Data Driven Date Prediction?

Die Datierung historischer Dokumente und Texte gehört zu einem der wichtigsten Aufgaben der archivischen und historischen Tätigkeit. Die historischen Hilfswissenschaften stellen dazu auch ein breites Set von Verfahren und Herangehensweisen zur Verfügung.

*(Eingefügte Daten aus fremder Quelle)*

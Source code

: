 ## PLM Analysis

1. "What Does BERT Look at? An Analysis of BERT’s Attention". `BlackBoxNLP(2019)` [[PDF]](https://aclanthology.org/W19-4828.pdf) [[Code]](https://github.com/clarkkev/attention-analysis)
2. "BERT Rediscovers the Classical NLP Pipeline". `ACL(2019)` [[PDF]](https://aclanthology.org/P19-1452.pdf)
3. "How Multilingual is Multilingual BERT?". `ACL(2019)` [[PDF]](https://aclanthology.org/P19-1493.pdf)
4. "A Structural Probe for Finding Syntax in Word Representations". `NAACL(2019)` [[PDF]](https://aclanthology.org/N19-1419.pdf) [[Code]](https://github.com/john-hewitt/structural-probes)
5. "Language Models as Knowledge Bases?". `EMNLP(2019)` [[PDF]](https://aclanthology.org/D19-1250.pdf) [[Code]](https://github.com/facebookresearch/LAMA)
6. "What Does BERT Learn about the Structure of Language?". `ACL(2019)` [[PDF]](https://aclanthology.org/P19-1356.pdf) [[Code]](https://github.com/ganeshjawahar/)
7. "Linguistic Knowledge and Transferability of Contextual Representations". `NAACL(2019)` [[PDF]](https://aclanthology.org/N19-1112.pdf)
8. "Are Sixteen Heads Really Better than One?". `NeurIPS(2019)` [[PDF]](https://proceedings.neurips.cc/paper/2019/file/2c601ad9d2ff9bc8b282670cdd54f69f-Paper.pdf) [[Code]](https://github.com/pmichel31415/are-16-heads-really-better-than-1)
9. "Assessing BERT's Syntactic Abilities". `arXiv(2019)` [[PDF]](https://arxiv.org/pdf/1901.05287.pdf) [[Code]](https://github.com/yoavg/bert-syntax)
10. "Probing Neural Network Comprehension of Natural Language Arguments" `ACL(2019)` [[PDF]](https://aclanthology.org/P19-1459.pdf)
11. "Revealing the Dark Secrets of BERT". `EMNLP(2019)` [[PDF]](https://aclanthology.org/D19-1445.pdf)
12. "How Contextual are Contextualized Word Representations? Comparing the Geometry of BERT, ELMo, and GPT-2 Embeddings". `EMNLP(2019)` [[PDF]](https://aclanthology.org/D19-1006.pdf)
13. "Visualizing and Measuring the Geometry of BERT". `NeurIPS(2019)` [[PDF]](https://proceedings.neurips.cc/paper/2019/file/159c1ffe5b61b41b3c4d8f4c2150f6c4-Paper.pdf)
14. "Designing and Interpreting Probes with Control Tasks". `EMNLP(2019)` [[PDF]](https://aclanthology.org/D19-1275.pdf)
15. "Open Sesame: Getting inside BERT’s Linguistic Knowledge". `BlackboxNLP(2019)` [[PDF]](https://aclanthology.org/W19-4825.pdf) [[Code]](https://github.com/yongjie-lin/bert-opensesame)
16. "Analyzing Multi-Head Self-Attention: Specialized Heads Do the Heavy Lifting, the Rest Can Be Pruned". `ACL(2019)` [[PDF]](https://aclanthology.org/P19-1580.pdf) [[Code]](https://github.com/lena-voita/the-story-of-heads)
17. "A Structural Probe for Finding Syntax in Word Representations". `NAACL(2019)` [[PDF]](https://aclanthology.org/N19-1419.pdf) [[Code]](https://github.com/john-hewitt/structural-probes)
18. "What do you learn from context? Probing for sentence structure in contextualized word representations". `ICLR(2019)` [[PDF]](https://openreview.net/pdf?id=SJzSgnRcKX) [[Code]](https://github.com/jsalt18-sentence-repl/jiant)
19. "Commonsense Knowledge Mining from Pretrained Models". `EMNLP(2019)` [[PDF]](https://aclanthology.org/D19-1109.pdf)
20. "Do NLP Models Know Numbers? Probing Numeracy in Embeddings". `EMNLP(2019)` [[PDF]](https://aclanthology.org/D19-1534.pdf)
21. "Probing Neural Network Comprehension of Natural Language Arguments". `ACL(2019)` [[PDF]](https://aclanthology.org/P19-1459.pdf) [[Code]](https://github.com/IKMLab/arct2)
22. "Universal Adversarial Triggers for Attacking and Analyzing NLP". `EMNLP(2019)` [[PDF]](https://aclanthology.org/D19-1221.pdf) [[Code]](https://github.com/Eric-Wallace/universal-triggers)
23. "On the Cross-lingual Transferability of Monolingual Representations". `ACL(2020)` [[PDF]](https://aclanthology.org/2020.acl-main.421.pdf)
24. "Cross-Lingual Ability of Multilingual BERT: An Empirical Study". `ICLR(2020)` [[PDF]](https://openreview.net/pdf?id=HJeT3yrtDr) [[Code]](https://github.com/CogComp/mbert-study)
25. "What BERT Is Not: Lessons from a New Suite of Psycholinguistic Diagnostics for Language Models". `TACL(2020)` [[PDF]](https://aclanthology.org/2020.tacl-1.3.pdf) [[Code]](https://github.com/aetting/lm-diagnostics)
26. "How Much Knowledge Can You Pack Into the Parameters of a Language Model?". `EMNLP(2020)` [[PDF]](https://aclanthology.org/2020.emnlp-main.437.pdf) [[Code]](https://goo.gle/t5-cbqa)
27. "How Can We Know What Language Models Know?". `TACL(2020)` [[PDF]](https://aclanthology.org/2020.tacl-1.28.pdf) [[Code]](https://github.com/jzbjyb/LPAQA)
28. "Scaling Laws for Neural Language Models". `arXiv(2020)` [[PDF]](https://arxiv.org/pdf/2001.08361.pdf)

Wie das geht, hat wohl ausnahmslos jeder angehende Historiker, jede angehende Historikerin bei Ahasver von Brandt einmal gelesen.

Was aber der gute Herr von Brandt selig noch nicht hat ahnen können – er verstarb schliesslich auch bereits im Jahre 1977 – ist die Tatsache, dass heute bereits laut darüber nachgedacht wird, die Datierung eines Textes mit algorithmisierter Unterstützung zu versuchen. Das ist zwar im Kontext einer Data Driven History naheliegend, bei Lichte betrachtet aber nicht ganz trivial.

Mit einem enormen statistischen Aufwand hat Andrew Tausz vom Institute for Computational and Mathematical Engineering (iCME) in Stanford einen ersten Versuch unternommen und ein Modell vorgelegt, das zwar für Historiker von der Anwendungsseite her höchst interessant sein könnte, aber natürlich den methodischen Horizont der meisten Kollegen (mich selbstverständlich inbegriffen) bei weitem übersteigen dürfte.

Als Nebenfachsoziologe hatte ich zwar einige Vorlesungen und Übungen in Statistik absolvieren dürfen, aber ich muss gestehen, dass weder die Bayessche Statistik noch die Gauss-Verteilung allzu detailliert in unserem soziologischen Curriculum vorgesehen waren. Bleibt zu hoffen, dass unsere geschätzten Leserinnen und Leser den Text von Andrew Tausz mit noch mehr Aha-Erlebnissen als ich es konnte lesen werden!